What to do:
Search the records for the string "Revising". Copy each line where it occurs.

[Data records]

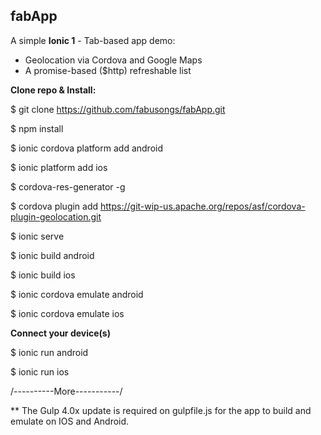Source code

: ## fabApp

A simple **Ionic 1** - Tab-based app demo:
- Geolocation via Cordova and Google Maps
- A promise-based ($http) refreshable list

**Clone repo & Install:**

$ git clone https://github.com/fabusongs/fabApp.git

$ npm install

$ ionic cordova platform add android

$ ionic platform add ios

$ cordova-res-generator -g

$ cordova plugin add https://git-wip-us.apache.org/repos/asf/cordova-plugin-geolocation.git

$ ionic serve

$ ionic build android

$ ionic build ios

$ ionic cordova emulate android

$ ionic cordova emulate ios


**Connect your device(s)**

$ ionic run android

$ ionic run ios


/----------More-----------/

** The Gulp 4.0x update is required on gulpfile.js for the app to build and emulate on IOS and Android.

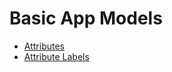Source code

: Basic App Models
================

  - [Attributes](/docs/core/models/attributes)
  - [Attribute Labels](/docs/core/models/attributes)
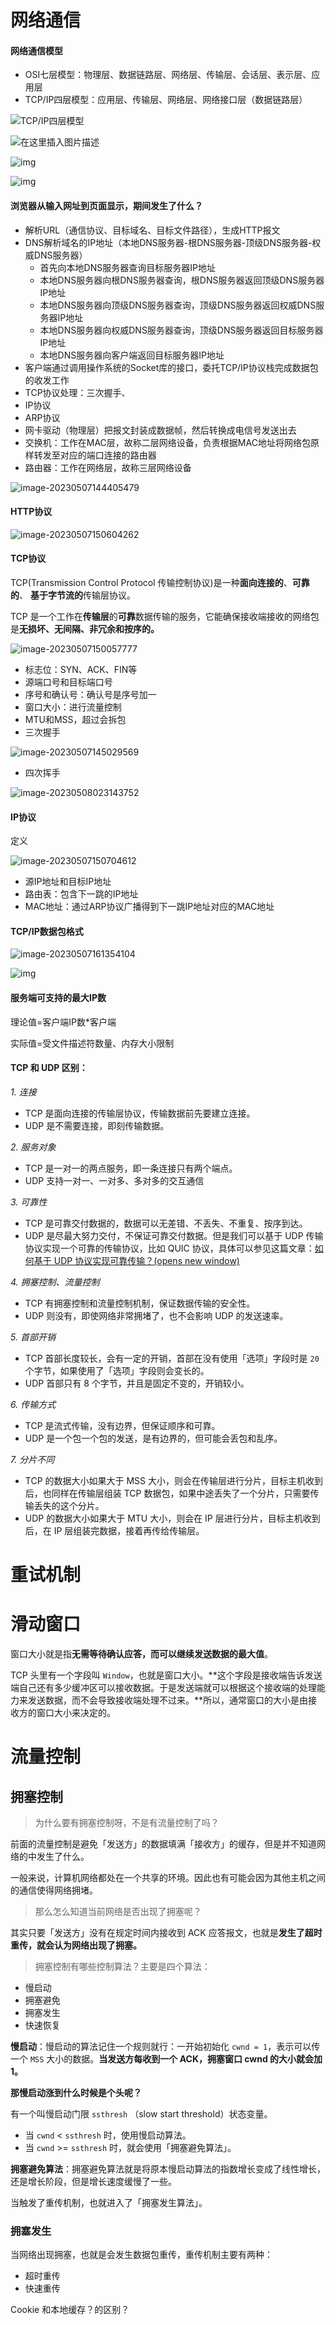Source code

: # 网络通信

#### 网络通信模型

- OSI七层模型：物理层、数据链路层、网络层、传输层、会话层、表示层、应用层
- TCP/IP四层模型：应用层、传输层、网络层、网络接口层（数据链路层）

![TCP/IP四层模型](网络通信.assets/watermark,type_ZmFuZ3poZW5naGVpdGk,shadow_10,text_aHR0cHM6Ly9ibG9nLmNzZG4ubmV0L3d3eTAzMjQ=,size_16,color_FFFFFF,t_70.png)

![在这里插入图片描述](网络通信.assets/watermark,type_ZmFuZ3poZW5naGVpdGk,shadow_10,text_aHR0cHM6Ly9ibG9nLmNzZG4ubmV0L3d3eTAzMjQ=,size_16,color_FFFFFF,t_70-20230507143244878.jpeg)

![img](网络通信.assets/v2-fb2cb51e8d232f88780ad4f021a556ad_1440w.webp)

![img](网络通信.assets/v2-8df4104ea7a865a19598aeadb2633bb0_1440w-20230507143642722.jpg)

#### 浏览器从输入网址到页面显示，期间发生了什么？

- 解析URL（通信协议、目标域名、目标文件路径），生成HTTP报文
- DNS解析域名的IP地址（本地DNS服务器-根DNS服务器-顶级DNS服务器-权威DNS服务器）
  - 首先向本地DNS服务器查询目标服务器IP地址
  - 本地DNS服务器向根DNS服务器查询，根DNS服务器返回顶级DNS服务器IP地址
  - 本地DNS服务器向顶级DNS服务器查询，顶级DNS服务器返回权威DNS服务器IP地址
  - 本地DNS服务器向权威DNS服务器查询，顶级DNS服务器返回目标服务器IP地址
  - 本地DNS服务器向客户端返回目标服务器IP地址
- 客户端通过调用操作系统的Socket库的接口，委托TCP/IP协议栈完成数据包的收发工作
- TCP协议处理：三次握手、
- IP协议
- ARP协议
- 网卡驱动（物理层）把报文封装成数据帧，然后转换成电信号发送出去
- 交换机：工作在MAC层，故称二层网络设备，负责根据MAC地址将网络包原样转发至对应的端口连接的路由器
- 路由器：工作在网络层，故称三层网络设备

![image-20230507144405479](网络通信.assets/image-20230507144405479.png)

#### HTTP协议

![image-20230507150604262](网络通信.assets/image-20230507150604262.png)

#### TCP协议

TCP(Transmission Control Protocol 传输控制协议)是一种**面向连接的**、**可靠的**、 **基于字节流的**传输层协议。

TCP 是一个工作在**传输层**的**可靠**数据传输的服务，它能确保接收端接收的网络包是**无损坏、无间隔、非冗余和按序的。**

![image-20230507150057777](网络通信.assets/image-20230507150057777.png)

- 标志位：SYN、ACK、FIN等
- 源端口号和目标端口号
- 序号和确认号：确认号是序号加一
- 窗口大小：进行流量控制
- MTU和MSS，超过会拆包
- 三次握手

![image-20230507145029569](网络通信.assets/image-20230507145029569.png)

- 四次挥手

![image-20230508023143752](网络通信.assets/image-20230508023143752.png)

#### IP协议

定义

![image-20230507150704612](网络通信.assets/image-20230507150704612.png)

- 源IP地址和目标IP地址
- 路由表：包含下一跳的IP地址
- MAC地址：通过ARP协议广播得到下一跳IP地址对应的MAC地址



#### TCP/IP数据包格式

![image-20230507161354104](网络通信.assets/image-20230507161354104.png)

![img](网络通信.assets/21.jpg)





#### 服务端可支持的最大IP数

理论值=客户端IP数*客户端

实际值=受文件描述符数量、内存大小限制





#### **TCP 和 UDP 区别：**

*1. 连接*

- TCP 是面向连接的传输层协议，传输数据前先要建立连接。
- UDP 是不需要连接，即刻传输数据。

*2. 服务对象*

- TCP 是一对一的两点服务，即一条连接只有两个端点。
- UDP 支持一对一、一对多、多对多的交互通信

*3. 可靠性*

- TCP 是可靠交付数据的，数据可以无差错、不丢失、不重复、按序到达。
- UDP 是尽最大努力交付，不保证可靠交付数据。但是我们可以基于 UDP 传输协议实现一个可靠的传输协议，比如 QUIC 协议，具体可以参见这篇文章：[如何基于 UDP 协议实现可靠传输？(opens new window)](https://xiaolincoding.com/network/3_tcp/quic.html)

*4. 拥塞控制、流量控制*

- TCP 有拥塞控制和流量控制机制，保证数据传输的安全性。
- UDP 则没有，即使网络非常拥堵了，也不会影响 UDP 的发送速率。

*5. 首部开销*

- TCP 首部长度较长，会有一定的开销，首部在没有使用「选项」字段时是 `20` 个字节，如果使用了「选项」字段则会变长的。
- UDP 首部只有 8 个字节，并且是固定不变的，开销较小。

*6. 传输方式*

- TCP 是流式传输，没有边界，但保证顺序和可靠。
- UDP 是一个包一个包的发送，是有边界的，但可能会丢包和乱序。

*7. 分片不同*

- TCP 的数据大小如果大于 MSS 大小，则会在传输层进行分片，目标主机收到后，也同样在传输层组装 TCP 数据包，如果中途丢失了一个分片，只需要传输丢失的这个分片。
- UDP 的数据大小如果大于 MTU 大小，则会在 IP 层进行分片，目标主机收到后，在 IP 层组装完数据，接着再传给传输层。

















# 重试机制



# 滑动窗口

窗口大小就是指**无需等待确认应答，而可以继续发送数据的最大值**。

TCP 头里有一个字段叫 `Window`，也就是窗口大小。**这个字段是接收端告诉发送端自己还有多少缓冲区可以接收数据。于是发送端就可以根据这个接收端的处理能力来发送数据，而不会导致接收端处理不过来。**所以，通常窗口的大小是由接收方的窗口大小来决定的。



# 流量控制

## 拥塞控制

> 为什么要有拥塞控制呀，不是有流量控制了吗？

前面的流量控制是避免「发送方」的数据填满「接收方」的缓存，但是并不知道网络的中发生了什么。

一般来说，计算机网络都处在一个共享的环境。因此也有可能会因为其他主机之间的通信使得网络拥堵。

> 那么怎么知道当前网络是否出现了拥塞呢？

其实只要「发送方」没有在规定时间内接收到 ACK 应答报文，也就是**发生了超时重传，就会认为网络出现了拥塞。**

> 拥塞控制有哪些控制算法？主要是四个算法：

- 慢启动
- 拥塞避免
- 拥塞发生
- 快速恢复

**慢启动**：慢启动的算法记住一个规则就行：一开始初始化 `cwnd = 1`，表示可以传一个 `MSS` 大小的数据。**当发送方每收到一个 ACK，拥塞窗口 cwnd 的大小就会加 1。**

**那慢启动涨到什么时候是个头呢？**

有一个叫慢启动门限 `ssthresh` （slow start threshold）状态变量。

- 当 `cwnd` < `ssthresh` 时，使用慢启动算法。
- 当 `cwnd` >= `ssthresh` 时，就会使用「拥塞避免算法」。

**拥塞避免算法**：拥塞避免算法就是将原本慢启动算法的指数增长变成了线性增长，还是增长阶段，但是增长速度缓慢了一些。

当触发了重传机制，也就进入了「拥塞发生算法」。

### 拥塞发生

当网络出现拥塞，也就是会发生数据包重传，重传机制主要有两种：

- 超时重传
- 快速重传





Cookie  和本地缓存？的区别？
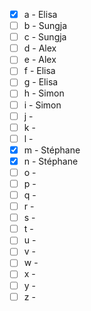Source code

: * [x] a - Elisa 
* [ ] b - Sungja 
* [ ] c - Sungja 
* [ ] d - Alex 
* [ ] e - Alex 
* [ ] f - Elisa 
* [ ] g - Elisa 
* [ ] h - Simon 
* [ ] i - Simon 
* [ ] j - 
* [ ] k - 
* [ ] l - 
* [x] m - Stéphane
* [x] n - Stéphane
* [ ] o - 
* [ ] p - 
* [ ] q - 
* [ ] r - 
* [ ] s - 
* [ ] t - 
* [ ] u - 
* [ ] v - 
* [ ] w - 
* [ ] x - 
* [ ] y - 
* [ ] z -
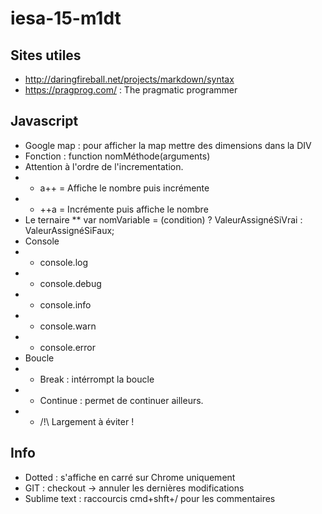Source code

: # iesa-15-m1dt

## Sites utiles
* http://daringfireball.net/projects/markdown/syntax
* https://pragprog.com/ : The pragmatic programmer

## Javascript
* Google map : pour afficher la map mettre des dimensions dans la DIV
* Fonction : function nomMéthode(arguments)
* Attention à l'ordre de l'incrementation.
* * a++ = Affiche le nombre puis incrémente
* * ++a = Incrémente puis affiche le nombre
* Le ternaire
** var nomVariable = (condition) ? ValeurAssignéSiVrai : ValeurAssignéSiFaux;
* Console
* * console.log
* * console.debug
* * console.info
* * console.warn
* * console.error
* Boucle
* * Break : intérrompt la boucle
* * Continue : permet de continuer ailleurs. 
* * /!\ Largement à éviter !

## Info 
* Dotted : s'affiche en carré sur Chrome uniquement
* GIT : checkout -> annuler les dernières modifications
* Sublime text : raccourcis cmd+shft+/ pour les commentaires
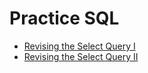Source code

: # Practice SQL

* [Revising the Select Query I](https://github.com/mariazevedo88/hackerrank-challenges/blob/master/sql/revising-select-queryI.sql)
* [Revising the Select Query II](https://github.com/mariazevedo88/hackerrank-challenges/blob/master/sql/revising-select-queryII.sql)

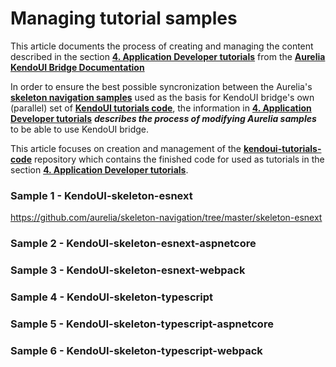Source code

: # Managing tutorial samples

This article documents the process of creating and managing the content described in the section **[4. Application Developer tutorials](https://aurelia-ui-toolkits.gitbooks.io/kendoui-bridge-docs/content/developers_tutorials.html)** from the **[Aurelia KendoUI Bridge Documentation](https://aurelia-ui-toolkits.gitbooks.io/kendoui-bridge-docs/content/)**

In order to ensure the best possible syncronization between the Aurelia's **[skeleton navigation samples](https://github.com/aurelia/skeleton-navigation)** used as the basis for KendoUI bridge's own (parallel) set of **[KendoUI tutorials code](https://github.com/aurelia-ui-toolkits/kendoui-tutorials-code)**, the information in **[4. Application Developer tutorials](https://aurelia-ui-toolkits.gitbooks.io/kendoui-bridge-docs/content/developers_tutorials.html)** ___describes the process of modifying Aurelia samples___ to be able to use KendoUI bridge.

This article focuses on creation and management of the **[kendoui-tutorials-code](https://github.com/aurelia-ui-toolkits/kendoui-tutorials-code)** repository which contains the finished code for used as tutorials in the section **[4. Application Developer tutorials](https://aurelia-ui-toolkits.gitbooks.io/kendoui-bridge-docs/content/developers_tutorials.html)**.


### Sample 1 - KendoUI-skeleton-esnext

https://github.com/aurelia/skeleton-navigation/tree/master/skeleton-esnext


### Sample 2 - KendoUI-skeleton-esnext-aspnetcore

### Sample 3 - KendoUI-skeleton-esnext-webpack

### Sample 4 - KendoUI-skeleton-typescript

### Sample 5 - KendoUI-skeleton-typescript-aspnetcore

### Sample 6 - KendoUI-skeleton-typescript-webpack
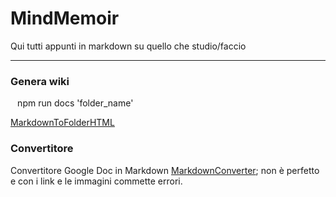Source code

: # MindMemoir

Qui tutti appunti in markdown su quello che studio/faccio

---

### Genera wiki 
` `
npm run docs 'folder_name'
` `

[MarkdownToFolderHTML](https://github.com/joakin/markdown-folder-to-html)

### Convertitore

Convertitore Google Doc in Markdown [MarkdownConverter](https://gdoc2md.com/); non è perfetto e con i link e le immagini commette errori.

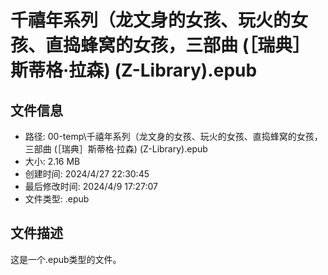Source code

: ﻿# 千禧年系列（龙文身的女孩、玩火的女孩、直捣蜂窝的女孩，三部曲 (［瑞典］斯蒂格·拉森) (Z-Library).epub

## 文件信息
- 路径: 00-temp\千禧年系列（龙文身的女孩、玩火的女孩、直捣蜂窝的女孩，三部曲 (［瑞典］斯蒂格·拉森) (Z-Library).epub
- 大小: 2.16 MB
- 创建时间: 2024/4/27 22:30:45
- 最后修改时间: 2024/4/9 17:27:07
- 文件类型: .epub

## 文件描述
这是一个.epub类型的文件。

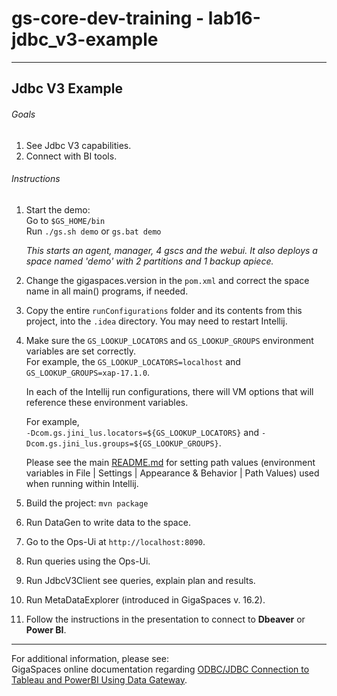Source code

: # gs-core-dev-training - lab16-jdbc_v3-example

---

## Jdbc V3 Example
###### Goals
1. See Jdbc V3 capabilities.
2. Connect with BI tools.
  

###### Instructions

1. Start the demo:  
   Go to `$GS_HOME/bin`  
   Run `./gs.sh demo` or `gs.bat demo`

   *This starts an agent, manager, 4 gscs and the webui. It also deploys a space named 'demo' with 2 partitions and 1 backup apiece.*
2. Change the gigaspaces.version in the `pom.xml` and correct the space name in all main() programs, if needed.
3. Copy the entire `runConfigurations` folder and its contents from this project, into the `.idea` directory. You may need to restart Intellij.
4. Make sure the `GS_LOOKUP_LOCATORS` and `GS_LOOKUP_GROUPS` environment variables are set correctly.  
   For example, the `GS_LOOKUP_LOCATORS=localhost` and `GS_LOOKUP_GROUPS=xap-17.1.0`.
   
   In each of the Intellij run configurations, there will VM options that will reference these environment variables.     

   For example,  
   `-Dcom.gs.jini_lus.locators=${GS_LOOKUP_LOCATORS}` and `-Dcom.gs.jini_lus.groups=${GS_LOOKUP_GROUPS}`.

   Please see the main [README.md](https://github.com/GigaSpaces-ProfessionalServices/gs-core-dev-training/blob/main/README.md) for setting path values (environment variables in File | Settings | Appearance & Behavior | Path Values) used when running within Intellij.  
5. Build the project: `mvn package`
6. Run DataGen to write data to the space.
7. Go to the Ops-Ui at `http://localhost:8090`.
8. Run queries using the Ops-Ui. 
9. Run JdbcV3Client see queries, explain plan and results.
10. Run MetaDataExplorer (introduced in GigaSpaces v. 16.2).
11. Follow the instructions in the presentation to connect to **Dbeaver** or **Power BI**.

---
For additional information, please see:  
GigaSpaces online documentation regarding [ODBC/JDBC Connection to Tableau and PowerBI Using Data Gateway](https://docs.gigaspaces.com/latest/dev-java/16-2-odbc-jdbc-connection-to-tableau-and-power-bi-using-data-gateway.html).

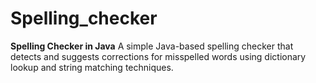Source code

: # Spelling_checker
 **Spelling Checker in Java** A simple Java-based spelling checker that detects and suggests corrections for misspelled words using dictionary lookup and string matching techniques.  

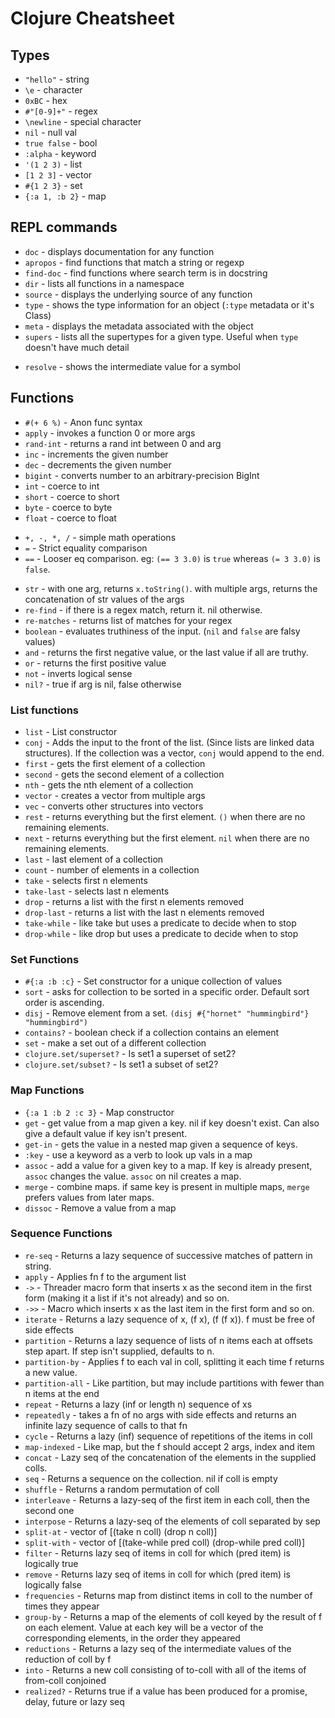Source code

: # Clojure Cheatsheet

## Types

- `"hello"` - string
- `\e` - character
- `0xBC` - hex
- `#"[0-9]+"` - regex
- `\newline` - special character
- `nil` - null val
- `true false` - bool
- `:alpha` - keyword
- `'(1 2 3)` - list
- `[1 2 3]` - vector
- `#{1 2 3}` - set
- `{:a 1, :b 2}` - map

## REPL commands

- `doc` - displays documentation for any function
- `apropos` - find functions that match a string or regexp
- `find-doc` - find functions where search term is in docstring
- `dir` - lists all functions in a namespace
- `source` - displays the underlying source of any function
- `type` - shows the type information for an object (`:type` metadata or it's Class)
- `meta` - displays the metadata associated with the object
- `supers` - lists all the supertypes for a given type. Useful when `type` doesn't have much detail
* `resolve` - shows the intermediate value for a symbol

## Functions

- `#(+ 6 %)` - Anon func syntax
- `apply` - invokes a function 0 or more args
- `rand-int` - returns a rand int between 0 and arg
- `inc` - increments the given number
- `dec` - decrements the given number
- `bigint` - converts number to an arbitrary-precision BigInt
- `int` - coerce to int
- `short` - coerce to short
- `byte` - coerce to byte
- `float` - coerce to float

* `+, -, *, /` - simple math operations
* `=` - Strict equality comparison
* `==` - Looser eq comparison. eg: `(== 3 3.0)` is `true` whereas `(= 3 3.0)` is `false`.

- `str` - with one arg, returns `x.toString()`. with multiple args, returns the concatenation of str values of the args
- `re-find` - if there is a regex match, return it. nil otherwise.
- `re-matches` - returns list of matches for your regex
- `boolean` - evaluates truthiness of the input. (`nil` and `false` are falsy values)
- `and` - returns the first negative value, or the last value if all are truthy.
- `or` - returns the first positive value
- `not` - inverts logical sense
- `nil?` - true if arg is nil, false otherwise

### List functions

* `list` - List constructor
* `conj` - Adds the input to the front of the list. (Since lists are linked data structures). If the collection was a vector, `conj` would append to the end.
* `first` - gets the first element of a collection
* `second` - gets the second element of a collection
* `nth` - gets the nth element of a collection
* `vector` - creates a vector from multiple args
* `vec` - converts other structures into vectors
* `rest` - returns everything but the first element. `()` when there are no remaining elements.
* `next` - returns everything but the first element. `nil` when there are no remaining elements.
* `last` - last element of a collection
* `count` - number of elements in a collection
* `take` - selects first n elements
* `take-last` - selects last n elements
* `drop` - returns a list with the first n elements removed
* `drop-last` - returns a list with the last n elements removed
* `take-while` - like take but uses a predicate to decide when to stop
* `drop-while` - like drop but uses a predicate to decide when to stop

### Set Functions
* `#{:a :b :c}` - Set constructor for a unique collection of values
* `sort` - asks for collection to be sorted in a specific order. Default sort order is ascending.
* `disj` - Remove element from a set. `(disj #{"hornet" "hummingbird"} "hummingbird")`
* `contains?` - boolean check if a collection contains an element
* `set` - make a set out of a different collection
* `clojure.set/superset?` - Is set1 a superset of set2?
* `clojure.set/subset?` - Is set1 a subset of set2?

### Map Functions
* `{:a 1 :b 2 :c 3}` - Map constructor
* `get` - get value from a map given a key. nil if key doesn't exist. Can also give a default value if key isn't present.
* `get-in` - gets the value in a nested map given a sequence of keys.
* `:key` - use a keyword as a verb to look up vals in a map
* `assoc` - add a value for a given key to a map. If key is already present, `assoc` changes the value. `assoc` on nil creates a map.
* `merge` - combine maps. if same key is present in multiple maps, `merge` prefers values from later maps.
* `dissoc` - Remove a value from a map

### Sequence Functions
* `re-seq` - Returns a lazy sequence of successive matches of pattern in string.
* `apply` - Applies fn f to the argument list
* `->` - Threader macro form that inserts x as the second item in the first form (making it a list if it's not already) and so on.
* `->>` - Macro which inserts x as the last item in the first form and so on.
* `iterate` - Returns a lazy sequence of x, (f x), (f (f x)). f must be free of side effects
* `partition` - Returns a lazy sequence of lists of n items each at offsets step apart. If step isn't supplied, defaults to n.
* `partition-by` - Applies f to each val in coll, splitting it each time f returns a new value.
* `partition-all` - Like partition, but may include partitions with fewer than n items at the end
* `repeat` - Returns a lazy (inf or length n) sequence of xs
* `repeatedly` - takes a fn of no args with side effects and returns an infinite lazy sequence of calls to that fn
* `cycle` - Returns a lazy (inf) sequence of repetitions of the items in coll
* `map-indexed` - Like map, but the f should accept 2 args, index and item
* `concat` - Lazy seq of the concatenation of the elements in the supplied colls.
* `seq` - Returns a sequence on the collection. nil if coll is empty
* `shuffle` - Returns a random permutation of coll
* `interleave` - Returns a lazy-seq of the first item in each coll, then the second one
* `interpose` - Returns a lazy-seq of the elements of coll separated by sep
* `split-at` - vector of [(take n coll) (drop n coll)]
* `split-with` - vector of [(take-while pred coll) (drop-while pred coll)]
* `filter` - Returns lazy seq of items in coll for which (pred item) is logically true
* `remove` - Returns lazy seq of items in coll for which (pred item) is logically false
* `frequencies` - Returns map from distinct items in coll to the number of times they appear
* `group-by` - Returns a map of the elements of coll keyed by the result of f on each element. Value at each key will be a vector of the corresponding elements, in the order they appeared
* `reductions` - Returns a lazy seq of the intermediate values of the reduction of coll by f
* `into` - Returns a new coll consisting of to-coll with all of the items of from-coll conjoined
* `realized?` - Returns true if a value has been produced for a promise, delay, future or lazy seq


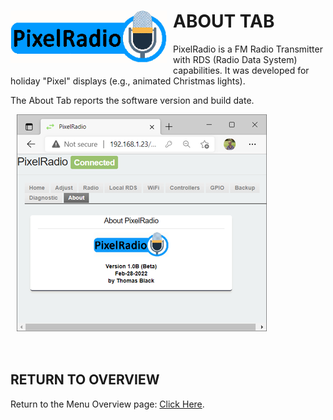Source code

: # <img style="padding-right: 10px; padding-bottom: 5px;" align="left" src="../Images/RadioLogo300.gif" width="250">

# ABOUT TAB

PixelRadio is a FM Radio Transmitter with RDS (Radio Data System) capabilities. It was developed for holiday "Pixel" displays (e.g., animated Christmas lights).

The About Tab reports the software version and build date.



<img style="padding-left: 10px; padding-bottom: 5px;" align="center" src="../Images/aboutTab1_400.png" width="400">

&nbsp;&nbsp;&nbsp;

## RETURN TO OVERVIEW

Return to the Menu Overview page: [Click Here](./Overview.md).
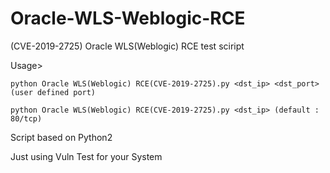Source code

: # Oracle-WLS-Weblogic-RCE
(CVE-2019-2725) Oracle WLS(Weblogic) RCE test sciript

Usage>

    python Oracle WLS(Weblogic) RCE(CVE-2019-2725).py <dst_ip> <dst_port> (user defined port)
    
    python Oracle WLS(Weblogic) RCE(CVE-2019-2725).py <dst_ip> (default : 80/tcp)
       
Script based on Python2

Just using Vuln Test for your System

Result of this task:
* [Revising the Select Query I](https://github.com/mariazevedo88/hackerrank-challenges/blob/master/sql/revising-select-queryI.sql)
* [Revising the Select Query II](https://github.com/mariazevedo88/hackerrank-challenges/blob/master/sql/revising-select-queryII.sql)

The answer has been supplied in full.